Historic district in Massachusetts, United States

The Fort Point Channel Historic District is an historic district located along Congress, Summer and A streets in South Boston on the south side of Fort Point Channel.

The district includes the Boston Children's Museum (pictured, right), located in a renovated 19th-century brick industrial building, and the Boston Fire Museum, housed in the 1891 Congress Street Fire Station.

==History==
Consisting of about 55 acre of land across the Fort Point Channel from Boston's Financial District, the area was developed by the Boston Wharf Company from 1836 to 1882, mainly for warehousing and manufacturing. The Boston Wharf Company parceled out all of the lots and laid out all of the streets from scratch, naming the streets after officers in the company and principal tenants in the buildings: Binford, Farnsworth, Melcher, Midway, Sleeper and Stillings streets, Necco Court, Thomson Place.

The Boston Wharf Company constructed most of the buildings for the manufacture and storage of a wide variety of goods, beginning with sugar and molasses and branching out into the wool trade by the end of the 19th century.

Concurrently, the company enlarged its operations to become a chief developer of warehouse and industrial facilities for local railroads and shipping companies. This district made Boston the main production and marketing center for wool for clothing and fabrics during the late 19th and early 20th centuries.

After the wool trade declined, the district's buildings were abandoned. Artists gradually moved into the large, well-lit warehouse loft spaces, thus creating New England's largest enclave of artists, the Fort Point Arts Community.

==Architecture==
The Fort Point Channel district mainly consists of a visually uniform collection of side-by-side loft buildings constructed between the 1880s and 1920s by the Boston Wharf Company, most bearing the company's trademark logo as a circular copper crest relief attached to each building.

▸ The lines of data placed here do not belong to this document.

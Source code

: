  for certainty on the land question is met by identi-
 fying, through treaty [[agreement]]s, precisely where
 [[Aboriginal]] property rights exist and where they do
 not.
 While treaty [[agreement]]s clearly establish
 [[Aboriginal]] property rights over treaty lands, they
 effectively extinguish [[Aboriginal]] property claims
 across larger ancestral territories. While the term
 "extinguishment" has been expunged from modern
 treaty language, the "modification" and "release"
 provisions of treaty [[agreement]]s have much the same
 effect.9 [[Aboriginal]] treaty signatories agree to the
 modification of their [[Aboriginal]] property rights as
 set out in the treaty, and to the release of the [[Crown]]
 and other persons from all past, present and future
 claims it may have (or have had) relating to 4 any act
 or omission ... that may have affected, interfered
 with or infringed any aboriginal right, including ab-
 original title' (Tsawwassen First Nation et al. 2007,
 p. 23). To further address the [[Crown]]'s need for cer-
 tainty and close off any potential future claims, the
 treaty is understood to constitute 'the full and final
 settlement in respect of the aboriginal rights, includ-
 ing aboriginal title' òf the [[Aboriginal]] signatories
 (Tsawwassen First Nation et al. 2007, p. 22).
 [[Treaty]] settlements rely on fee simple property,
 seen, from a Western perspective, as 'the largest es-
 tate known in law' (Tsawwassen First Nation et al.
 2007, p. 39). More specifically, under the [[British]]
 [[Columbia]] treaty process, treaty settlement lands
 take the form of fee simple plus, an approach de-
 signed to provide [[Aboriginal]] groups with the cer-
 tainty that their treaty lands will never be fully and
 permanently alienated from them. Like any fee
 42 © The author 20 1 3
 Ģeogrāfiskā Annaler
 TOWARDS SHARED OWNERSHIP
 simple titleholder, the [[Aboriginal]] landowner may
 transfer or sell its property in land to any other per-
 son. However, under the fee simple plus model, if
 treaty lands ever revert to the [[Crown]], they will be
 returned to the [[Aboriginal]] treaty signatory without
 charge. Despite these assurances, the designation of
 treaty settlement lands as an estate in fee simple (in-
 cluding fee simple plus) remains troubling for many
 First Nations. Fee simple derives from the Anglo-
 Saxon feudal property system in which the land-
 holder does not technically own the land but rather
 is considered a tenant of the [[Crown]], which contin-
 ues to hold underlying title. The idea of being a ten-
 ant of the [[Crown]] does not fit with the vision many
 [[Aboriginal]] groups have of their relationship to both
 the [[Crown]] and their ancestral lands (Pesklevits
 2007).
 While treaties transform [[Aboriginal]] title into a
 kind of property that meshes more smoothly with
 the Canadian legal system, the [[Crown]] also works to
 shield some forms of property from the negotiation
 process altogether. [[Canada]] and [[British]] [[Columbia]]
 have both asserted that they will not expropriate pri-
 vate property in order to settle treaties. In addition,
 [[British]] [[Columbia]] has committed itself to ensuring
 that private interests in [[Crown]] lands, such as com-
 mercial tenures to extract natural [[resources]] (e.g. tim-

According to the Boston Landmarks Commission, these buildings represent "an unusually coherent and well-preserved collection of late 19th and early 20th century lofts that reflect a critical period of social, economic, and physical development in the City and the region. The loft buildings are generally masonry, with simple volumes and flat roofs. Buildings are elegantly proportioned, with classically inspired details concentrated at entrances and cornices."

==Landmark designation==
The Fort Point Channel Historic District was added to the National Register of Historic Places in 2004.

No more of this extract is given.